Senior Trains for Diving After Training for Gymnastics

TCADSC_3057

Sometimes, she’s afraid of the water.

Senior Jasmine Deng knows that she can’t afford to be scared. But from the end of the one meter diving board, replaying an inverted backflip and twist in her mind, it’s hard to keep the fears back.

So she clears her head. Jasmine focuses on not thinking at all. It’s a matter of letting her muscles take over and watching where the water is. When she’s in the air, Jasmine’s instincts twist her limber frame into the water without even a splash.

Jasmine’s body flips with the well-trained physique of a gymnast — tight core, flexibility, stamina, resistance to pain. That build was formed years ago. Those were her elementary days, when Jasmine spent 35 to 40 hours training as a gymnast every week.

Her hands were stained with chalk. Her arms were covered in bruises from missing her grip on the uneven bars. Childhood daydreams of the Olympics, unsure plans for the future, — they centered on gymnastics.

Gymnastics led Jasmine to diving. If it weren’t for losing her greatest passion, Jasmine’s life — hours of diving training each week, Division I prospects — would be completely different.

*   *   *

At first, gymnastics was a matter of practicality, not passion.

Jasmine was a three-year-old with weak ankles. She fell often. Her parents figured that several hours in the gym each week would help her coordination. In the process, Jasmine found her place in the world.

But this is not the story of Jasmine, the gymnast. It’s the story of Jasmine, the diver.

In sixth grade, Jasmine dismounted awkwardly from the beam, breaking every toe in her left foot.

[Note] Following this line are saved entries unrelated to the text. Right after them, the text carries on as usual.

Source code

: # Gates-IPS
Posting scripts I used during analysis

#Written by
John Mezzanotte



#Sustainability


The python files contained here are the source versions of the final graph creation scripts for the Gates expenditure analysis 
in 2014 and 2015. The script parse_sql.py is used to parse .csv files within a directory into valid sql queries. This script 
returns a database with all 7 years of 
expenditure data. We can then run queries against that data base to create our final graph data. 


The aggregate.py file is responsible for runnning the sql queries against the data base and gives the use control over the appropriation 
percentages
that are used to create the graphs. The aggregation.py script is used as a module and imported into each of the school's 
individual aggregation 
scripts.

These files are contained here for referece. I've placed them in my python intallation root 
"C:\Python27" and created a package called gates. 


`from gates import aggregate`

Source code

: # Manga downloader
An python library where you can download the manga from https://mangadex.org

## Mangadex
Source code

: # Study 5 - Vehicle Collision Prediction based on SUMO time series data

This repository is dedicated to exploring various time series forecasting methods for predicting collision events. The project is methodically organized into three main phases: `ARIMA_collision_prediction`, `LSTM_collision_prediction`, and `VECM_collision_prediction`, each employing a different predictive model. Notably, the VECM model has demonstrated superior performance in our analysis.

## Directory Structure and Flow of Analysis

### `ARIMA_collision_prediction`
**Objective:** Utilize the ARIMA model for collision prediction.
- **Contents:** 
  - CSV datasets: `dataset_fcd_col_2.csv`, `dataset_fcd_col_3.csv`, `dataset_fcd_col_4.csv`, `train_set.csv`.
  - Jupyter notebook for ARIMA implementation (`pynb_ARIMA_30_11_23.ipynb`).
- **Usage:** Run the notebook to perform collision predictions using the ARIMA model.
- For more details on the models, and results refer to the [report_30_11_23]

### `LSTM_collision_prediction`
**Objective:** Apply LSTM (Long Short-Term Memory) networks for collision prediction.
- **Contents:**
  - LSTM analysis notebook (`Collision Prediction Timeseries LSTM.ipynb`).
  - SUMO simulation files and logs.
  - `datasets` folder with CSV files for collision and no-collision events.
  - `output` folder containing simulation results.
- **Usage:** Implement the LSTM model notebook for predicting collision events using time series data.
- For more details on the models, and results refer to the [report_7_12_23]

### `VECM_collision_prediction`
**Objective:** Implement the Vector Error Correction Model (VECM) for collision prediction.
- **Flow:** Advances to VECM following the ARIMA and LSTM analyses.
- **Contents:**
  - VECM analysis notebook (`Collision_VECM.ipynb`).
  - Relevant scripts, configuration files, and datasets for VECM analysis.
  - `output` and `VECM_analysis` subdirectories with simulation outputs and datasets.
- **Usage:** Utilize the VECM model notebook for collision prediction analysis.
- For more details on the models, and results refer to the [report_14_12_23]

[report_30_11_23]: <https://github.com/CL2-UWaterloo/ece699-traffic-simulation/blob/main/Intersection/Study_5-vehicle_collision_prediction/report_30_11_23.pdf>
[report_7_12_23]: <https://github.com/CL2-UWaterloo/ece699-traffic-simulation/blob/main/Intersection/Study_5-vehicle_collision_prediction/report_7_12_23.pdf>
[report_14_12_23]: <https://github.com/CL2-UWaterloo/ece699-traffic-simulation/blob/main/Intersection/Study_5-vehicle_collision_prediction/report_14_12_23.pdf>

The injury was a sign for her father, Cheng. Gymnastics was too expensive, too dangerous, too time-consuming. It was time for Jasmine to find another love, but that wasn’t an easy journey.

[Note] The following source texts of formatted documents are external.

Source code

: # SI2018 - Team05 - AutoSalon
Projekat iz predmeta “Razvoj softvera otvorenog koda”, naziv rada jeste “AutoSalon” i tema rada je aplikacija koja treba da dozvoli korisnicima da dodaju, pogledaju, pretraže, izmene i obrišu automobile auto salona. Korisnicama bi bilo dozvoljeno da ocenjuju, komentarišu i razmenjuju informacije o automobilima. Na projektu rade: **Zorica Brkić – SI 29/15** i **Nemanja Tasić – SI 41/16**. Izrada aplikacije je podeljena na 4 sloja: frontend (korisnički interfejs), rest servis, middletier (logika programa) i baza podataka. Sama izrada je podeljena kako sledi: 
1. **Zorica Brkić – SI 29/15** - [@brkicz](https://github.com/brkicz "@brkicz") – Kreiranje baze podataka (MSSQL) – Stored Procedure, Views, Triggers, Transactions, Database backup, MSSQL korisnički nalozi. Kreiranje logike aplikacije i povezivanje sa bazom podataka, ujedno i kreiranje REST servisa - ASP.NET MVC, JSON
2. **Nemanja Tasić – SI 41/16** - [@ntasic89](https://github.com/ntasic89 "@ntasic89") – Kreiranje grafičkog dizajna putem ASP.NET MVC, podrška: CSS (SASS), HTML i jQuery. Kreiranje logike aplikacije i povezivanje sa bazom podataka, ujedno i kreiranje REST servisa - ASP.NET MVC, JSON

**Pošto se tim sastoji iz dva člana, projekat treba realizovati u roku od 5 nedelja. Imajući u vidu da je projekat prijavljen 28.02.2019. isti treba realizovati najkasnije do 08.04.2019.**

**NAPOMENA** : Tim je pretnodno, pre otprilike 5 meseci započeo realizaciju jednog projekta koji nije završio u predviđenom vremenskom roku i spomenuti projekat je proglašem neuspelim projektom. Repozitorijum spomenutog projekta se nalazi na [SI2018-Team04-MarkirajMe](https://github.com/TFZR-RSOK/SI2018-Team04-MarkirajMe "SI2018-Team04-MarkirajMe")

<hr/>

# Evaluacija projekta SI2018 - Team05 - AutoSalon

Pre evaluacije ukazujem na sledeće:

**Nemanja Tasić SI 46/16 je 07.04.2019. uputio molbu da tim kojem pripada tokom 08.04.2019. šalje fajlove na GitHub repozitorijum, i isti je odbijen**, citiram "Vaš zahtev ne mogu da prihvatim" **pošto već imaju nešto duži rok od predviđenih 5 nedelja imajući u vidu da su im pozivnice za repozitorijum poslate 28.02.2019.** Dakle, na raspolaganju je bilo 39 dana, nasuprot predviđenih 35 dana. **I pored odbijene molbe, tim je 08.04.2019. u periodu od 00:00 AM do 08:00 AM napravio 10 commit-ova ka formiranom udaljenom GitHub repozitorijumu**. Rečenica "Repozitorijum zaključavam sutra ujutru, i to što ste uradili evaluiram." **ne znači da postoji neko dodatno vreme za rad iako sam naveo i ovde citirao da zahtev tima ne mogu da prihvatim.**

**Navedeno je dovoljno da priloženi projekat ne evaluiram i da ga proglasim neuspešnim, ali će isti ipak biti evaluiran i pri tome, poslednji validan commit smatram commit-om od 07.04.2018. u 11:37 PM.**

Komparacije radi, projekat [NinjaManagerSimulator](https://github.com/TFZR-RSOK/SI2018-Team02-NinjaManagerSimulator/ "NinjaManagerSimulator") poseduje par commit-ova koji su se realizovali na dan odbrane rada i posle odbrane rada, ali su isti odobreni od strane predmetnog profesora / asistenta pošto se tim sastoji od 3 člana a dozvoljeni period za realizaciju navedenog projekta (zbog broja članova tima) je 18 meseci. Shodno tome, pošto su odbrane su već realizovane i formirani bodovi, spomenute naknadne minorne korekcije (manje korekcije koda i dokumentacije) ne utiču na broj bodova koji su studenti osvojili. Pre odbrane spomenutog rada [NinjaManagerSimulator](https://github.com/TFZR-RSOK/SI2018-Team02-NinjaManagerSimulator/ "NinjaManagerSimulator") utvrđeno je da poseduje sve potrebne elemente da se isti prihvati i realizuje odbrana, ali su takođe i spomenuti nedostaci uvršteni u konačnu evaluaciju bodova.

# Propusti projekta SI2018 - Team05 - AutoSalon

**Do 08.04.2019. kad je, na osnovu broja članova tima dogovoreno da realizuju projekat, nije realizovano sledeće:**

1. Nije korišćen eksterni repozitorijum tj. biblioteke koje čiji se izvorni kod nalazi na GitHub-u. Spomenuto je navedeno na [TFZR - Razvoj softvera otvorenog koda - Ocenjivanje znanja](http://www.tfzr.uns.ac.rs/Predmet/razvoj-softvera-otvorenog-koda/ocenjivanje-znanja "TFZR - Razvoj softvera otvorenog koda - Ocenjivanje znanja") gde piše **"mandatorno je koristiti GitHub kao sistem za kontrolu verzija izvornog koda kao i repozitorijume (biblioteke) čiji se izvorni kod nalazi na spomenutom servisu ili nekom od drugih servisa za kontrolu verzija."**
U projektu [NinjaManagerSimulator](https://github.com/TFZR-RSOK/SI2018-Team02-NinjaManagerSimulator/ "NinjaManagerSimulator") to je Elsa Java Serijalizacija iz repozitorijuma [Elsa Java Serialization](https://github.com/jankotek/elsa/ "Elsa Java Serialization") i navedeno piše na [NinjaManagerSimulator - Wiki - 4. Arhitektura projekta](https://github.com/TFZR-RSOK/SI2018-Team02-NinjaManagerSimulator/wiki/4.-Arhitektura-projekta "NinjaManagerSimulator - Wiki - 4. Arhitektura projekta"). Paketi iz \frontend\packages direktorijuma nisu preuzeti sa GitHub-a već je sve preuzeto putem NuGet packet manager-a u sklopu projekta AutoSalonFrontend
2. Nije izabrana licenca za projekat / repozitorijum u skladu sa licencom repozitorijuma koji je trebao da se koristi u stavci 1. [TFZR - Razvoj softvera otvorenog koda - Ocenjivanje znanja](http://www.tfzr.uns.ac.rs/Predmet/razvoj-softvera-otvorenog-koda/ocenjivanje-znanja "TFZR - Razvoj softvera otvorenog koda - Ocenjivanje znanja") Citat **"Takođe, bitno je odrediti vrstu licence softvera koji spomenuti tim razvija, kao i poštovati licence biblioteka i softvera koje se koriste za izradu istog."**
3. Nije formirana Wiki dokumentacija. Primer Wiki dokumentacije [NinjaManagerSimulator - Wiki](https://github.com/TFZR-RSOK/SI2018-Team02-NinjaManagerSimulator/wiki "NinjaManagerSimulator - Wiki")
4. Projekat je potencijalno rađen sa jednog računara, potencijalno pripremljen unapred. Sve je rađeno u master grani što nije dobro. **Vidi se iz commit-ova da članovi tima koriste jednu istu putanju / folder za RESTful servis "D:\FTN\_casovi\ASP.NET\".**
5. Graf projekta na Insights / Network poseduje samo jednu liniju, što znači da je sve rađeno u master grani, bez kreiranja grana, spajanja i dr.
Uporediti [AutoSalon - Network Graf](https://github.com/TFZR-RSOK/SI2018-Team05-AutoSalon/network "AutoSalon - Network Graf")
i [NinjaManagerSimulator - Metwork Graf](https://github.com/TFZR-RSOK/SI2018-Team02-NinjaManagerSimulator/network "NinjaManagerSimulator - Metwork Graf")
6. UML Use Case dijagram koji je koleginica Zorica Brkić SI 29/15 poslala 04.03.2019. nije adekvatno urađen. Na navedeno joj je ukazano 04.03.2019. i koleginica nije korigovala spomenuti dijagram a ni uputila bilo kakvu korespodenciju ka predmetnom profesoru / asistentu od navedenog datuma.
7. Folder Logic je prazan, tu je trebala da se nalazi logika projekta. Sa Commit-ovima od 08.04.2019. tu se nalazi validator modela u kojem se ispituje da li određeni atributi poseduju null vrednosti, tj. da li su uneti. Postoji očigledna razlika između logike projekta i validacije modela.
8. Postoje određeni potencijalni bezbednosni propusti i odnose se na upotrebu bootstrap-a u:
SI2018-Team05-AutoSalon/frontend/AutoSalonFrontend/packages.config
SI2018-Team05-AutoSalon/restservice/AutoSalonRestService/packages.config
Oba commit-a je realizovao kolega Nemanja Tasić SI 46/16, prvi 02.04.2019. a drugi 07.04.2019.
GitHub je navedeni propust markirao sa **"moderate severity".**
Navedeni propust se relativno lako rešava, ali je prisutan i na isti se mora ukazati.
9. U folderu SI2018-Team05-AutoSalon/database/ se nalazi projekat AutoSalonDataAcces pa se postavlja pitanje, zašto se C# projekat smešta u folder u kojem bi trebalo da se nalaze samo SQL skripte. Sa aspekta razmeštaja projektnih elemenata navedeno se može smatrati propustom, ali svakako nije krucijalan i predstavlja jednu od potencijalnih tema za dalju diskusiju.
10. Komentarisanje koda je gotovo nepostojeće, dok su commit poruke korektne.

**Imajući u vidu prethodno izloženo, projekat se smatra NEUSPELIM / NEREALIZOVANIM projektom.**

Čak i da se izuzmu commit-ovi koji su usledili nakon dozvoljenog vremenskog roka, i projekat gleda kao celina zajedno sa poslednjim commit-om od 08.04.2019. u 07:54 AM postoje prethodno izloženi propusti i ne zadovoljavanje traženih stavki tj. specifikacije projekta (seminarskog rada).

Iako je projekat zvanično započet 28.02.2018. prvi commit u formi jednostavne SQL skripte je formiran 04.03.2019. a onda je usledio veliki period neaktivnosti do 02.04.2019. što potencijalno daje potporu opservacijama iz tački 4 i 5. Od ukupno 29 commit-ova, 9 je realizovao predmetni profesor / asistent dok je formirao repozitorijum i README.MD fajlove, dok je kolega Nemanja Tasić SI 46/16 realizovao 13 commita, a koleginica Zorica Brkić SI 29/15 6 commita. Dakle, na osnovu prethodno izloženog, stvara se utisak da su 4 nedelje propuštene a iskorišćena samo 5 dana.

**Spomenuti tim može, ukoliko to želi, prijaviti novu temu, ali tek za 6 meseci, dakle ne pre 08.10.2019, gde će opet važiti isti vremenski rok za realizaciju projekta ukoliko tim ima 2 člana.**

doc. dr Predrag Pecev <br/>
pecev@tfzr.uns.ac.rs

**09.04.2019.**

“[Jasmine] was calling me every night, crying because she missed it so much,” Jasmine’s older sister Elizabeth said. “It was this huge hole in her life. She tried to get over it, but it was like there was this window between her and the world. She could only watch.”

Diving also began as a matter of practicality. Cheng had been trying to find a new passion for Jasmine — dance classes, orchestra. But nothing Jasmine tried interested her even half as much as gymnastics.

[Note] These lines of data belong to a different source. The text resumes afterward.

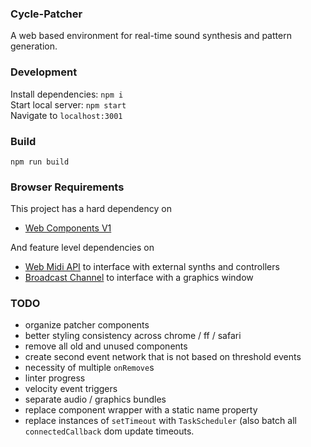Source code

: ### Cycle-Patcher
A web based environment for real-time sound synthesis and pattern generation.

### Development
Install dependencies: `npm i`  
Start local server: `npm start`  
Navigate to `localhost:3001`

### Build
`npm run build`

### Browser Requirements
This project has a hard dependency on
* [Web Components V1](https://caniuse.com/#feat=custom-elementsv1)

And feature level dependencies on
* [Web Midi API](https://caniuse.com/#feat=midi) to interface with external synths and controllers
* [Broadcast Channel](https://caniuse.com/#feat=broadcastchannel) to interface with a graphics window

### TODO
* organize patcher components
* better styling consistency across chrome / ff / safari
* remove all old and unused components
* create second event network that is not based on threshold events
* necessity of multiple `onRemove`s
* linter progress
* velocity event triggers
* separate audio / graphics bundles
* replace component wrapper with a static name property
* replace instances of `setTimeout` with `TaskScheduler` (also batch all `connectedCallback` dom update timeouts.
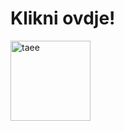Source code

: <html>
<head>
  <title>Igra</title>
  <meta charset="UTF-8">
        <meta name="viewport content=width=device, initial-scale=1,0">
        <meta http-eyuiv="X-UA-Compatible" content="ie=edge">
        <title>Document</title>
<style>
.container {
  width: 70%;
  margin: auto;
  text-align: center;
}

.dice {
  text-align: center;
  display: inline-block;

}

body {
  background-color: #7e697e;
}

h1 {
  margin: 30px;
  font-family: 'Britannic Bold', cursive;
  text-shadow: 3px 0 #232931;
  font-size: 8rem;
  color: #fbe1f8;
  text-align: center;
}

p {
  font-size: 2rem;
  color: #fbe1f8;
  font-family: 'Britannic Bold', cursive;
}

img {
  width: 80%;
}

footer {
  margin-top: 5%;
  color: #fbe1f8;
  text-align: center;
  font-family: 'Britannic Bold', cursive;

}
</style>
</head>
<body>
  
 <h1>Klikni ovdje!</h1> 
<img src="/MIA/tae.jpeg" alt="taee" style="width:128px;height:128px;">
   
</body>
</html>
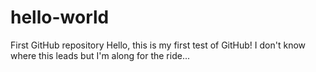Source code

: # hello-world
First GitHub repository
Hello, this is my first test of GitHub!
I don't know where this leads but I'm along for the ride...
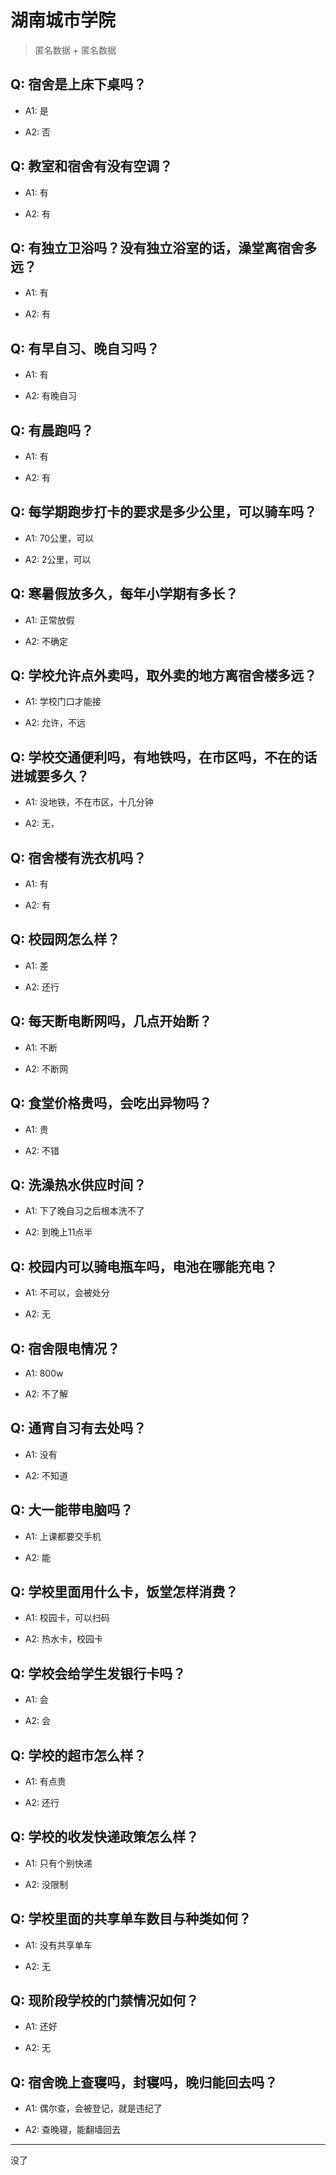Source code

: # 湖南城市学院

> 匿名数据 + 匿名数据

## Q: 宿舍是上床下桌吗？

- A1: 是

- A2: 否

## Q: 教室和宿舍有没有空调？

- A1: 有

- A2: 有

## Q: 有独立卫浴吗？没有独立浴室的话，澡堂离宿舍多远？

- A1: 有

- A2: 有

## Q: 有早自习、晚自习吗？

- A1: 有

- A2: 有晚自习

## Q: 有晨跑吗？

- A1: 有

- A2: 有

## Q: 每学期跑步打卡的要求是多少公里，可以骑车吗？

- A1: 70公里，可以

- A2: 2公里，可以

## Q: 寒暑假放多久，每年小学期有多长？

- A1: 正常放假

- A2: 不确定

## Q: 学校允许点外卖吗，取外卖的地方离宿舍楼多远？

- A1: 学校门口才能接

- A2: 允许，不远

## Q: 学校交通便利吗，有地铁吗，在市区吗，不在的话进城要多久？

- A1: 没地铁，不在市区，十几分钟

- A2: 无，

## Q: 宿舍楼有洗衣机吗？

- A1: 有

- A2: 有

## Q: 校园网怎么样？

- A1: 差

- A2: 还行

## Q: 每天断电断网吗，几点开始断？

- A1: 不断

- A2: 不断网

## Q: 食堂价格贵吗，会吃出异物吗？

- A1: 贵

- A2: 不错

## Q: 洗澡热水供应时间？

- A1: 下了晚自习之后根本洗不了

- A2: 到晚上11点半

## Q: 校园内可以骑电瓶车吗，电池在哪能充电？

- A1: 不可以，会被处分

- A2: 无

## Q: 宿舍限电情况？

- A1: 800w

- A2: 不了解

## Q: 通宵自习有去处吗？

- A1: 没有

- A2: 不知道

## Q: 大一能带电脑吗？

- A1: 上课都要交手机

- A2: 能

## Q: 学校里面用什么卡，饭堂怎样消费？

- A1: 校园卡，可以扫码

- A2: 热水卡，校园卡

## Q: 学校会给学生发银行卡吗？

- A1: 会

- A2: 会

## Q: 学校的超市怎么样？

- A1: 有点贵

- A2: 还行

## Q: 学校的收发快递政策怎么样？

- A1: 只有个别快递

- A2: 没限制

## Q: 学校里面的共享单车数目与种类如何？

- A1: 没有共享单车

- A2: 无

## Q: 现阶段学校的门禁情况如何？

- A1: 还好

- A2: 无

## Q: 宿舍晚上查寝吗，封寝吗，晚归能回去吗？

- A1: 偶尔查，会被登记，就是违纪了

- A2: 查晚寝，能翻墙回去

***

没了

The acrobatics of diving seemed similar to gymnastics, without the risk of unforgiving beams and hard floors. Cheng hoped the sport would help Jasmine to transition.

Jasmine was unsure. She was a weak swimmer, struggling at first to paddle to the side of the pool after a dive. The water hurt when she hit it wrong. Even worse, she was forced to land on her head in a dive, a concept foreign from the safety of landing on her feet in gymnastics.

But diving stuck. Jasmine was talented, stripping herself of her gymnastics instincts and beginning to experiment with more difficult dives. She passed other beginning divers, moving quickly up the levels in Downey’s program. She began to remind her parents and Elizabeth of when to leave their house, anxious to get to practice early.

As Jasmine entered high school, diving became her new focus. The physical challenge and emotional reward of landing a dive correctly was something Jasmine couldn’t find outside of athletics.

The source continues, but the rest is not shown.